I have an NDIS driver where i send received packets to the user service, then the service marks those packets that are OK (not malicious), then i iterate over the packets that are good to receive then i send them one by one by by converting each of them back to a proper NetBufferList with one NetBuffer and then i indicate them using NdisFIndicateReceiveNetBufferLists.
This caused a problem that in large file transfers through SMB (copying files from shares), which reduced the transfer speed significantly.
As a workaround, i now chain all of the NBLs that are OK altogether (instead of sending them one by one), and then send all of them at once via NdisFIndicateReceiveNetBufferLists.
My question is, will this change cause any issue? Any difference between sending X number of NBLs one by one vs chaining them together and sending all of them at once? (since most of them might be related to different flows/apps)
Also, the benefit of chaining packets together is much greater in multi packet receive compared to multi packet send via FilterSendNetBufferLists, why is that?
An NET_BUFFER represents one single network frame. (With some appropriate hand-waving for LSO/RSC.)
An NET_BUFFER_LIST is a collection of related NET_BUFFERs. Each NET_BUFFER on the same NET_BUFFER_LIST belong to the same "traffic flow" (more on that later), they have all the same metadata and will have all the same offloads performed on them. So we use the NET_BUFFER_LIST to group related packets and to have them share metadata.
The datapath generally operates on batches of multiple NET_BUFFER_LISTs. The entire batch is only grouped together for performance reasons; there's not a lot of implied relation between multiple NBLs within a batch. Exception: most datapath routines take a Flags parameter that can hold flags that make some claims about all the NBLs in a batch, for example, NDIS_RECEIVE_FLAGS_SINGLE_ETHER_TYPE.

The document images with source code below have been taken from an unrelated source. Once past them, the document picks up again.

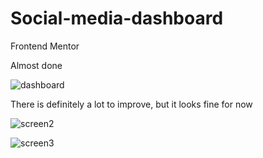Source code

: # Social-media-dashboard
Frontend Mentor

Almost done

![dashboard](https://user-images.githubusercontent.com/120993792/230674068-58897453-6f13-4cb3-8ab8-5f62c4790561.png)

There is definitely a lot to improve, but it looks fine for now

![screen2](https://user-images.githubusercontent.com/120993792/230725592-aa014ff9-ebad-4f26-a83f-bf40f310e1d9.png)

![screen3](https://user-images.githubusercontent.com/120993792/230725597-f57e7ead-02c8-4bb8-a7f4-ccb47324d46f.png)

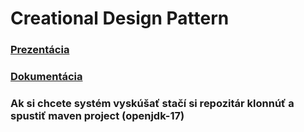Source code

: # Creational Design Pattern
### [Prezentácia](Creational_design_pattern_presentation.ppdx)
### [Dokumentácia](Documentation.pdf)
### Ak si chcete systém vyskúšať stačí si repozitár klonnúť a spustiť maven project (openjdk-17)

So to summarize, you can indeed safely group multiple NET_BUFFER_LISTs into a single indication, and this is particularly important for perf. You can group unrelated NBLs together, if you like. However, if you are combining batches of NBLs, make sure you clear out any NDIS_XXX_FLAGS_SINGLE_XXX style flags. (Unless, of course, you know that the flags' promise still holds. For example, if you're combining 2 batches of NBLs that both had the NDIS_RECEIVE_FLAGS_SINGLE_ETHER_TYPE flag, and if you verify that the first NBL in each batch has the same EtherType, then it is actually safe to preserve the NDIS_RECEIVE_FLAGS_SINGLE_ETHER_TYPE flag.)
However note that you generally cannot combine multiple NET_BUFFERs into the same NET_BUFFER_LIST, unless you control the application that generated the payload and you know that the NET_BUFFERs' payloads belong to the same traffic flow. The exact semantics of a traffic flow are a little fuzzy down in the NDIS layer, but you can imagine it means that any NDIS-level hardware offload can safely treat each packet as the same. For example, an IP checksum offload needs to know that each packet has the same pseudo-header. If all the packets belong to the same TCP or UDP socket, then they can be treated as the same flow.
Also, the benefit of chaining packets together is much greater in multi packet receive compared to multi packet send via FilterSendNetBufferLists, why is that?
Receive is the expensive path, for two reasons. First, the OS has to spend CPU to demux the raw stream of packets coming in from the network. The network could send us packets from any random socket, or packets that don't match any socket at all, and the OS has to be prepared for any possibility. Secondly, the receive path handles untrusted data, so it has to be cautious about parsing.
In comparison, the send path is super cheap: the packets just fall down to the miniport driver, who sets up a DMA and they're blasted to hardware. Nobody in the send path really cares what's actually in the packet (the firewall already ran before NDIS saw the packets, so you don't see that cost; and if the miniport is doing any offload, that's paid on the hardware's built-in processor, so it doesn't show up on any CPU you can see in Task Manager.)
So if you take a batch of 100 packets and break it into 100 calls of 1 packet on the receive path, the OS has to grind through 100 calls of some expensive parsing functions. Meanwhile, 100 calls through the send path isn't great, but it'll be only a fraction of the CPU costs of the receive path.